These actions violate domestic law and India’s obligations under international human rights law that prohibit discrimination based on race, ethnicity, or religion, and require the governments to provide residents with equal protection of the law. The Indian government is also obligated to protect religious and other minority populations, and to fully and fairly prosecute those responsible for discrimination and violence against them, Human Rights Watch said.
“The BJP government’s actions have stoked communal hatred, created deep fissures in society, and led to much fear and mistrust of authorities among minority communities,” Ganguly said. “India’s standing as a secular democracy is at serious risk unless the government rolls back discriminatory laws and policies and ensures justice for abuses against minorities.”
In November 2022, India’s Uttar Pradesh state government passed a law aimed at curbing interfaith relationships. Essentially, BJP politicians promote a baseless theory that Muslim men lure Hindu women into marriages to convert them to Islam and use the phrase “love jihad” to describe this act. The law, Prohibition of Unlawful Religious Conversion Ordinance, requires anyone wishing to convert to seek approval from the district authorities and carries a punishment of up to 10 years in prison for converting another person through coercion, fraud, misrepresentation, or inducement. While this law ostensibly applies to all forced religious conversions, enforcement has largely targeted Muslim men in Hindu-Muslim relationships.

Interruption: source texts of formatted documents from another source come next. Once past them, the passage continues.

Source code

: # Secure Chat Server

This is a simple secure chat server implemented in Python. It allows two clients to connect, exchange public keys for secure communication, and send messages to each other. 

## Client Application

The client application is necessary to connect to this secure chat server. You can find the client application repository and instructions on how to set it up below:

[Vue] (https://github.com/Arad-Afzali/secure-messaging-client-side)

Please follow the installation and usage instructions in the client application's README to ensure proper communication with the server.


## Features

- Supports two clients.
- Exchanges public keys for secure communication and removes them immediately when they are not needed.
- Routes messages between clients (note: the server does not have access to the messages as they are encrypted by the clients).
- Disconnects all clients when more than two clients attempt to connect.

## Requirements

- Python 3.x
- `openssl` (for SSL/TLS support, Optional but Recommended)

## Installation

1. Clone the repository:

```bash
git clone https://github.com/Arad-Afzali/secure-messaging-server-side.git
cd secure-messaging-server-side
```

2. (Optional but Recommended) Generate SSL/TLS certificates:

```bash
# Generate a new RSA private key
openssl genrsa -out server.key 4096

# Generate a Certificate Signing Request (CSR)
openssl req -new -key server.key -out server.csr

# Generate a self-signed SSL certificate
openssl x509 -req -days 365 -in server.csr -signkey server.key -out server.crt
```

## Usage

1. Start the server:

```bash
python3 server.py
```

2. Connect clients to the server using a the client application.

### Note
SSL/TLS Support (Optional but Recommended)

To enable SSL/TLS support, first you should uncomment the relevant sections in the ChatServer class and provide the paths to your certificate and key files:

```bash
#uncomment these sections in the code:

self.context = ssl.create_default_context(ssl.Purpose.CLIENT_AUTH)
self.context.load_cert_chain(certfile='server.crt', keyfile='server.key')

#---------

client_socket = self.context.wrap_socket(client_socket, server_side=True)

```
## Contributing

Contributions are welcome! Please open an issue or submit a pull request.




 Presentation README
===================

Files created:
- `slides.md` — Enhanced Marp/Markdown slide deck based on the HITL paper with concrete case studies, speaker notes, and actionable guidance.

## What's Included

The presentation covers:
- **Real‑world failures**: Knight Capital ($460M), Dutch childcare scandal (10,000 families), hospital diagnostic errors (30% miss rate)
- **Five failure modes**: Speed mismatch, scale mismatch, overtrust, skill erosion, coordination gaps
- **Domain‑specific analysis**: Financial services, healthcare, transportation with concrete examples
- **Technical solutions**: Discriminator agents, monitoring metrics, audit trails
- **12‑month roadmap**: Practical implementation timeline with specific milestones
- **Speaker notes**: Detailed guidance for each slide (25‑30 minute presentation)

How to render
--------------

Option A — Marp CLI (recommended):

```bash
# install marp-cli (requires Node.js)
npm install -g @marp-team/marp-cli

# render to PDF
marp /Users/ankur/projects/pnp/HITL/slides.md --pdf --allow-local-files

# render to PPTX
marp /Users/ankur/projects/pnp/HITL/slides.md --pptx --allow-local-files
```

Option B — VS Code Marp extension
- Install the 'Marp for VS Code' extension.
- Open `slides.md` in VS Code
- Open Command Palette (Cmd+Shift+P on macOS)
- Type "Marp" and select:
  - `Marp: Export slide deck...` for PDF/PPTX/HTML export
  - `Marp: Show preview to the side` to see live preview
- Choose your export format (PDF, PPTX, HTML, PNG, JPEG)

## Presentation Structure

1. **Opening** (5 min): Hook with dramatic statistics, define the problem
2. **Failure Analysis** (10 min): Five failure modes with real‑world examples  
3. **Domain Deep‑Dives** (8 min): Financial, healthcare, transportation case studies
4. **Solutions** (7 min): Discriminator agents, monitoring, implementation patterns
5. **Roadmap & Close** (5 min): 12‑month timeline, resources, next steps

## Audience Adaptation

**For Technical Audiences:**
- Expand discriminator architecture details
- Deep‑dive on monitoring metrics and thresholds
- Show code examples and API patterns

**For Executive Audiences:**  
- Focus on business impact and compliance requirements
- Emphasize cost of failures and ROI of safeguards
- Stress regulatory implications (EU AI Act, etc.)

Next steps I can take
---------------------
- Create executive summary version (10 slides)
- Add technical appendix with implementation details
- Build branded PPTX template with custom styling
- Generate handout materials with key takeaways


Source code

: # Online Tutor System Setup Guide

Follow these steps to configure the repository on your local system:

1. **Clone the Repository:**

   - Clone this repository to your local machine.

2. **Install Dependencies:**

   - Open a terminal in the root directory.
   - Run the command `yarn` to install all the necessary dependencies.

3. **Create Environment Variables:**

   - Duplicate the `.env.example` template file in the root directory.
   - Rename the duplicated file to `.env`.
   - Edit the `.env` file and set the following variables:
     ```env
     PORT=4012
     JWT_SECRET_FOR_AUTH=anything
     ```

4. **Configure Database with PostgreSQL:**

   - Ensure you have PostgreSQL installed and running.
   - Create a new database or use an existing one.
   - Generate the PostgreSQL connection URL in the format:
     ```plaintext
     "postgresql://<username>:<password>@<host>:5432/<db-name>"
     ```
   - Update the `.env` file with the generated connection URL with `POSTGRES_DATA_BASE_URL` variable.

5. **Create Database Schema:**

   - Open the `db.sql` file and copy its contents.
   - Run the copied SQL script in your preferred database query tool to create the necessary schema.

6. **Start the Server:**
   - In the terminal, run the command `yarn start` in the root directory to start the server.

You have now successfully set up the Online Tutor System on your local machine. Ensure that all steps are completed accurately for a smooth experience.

Since the law came into effect, Uttar Pradesh authorities have filed cases against 86 people, 79 of whom were Muslim, accusing them of “enticing a woman” and forcing her to convert to Islam. Seven others are accused of coercing women to convert them to Christianity. The government has even unlawfully used the law retroactively, and sometimes even brought cases against families of the accused Muslim men. In most cases, the complainant is not the woman but her relatives, who oppose an interfaith relationship.
The law has created considerable fear among interfaith couples already at risk of censure from families and Hindu nationalist groups. In November, the Allahabad High Court in Uttar Pradesh had to grant protection to 125 interfaith couples. Hindu nationalist groups, including those affiliated with the BJP, have openly harassed and attacked interfaith couples and filed cases against them.
BJP-ruled Madhya Pradesh and Himachal Pradesh states passed similar laws and other BJP-ruled states, including Haryana and Karnataka, are considering it. Several states – Odisha, Madhya Pradesh, Chhattisgarh, Gujarat, Himachal Pradesh, Jharkhand, Arunachal Pradesh, and Uttarakhand – already have anti-conversion laws that have been used against minority communities, especially Christians, including from Dalit and Adivasi communities.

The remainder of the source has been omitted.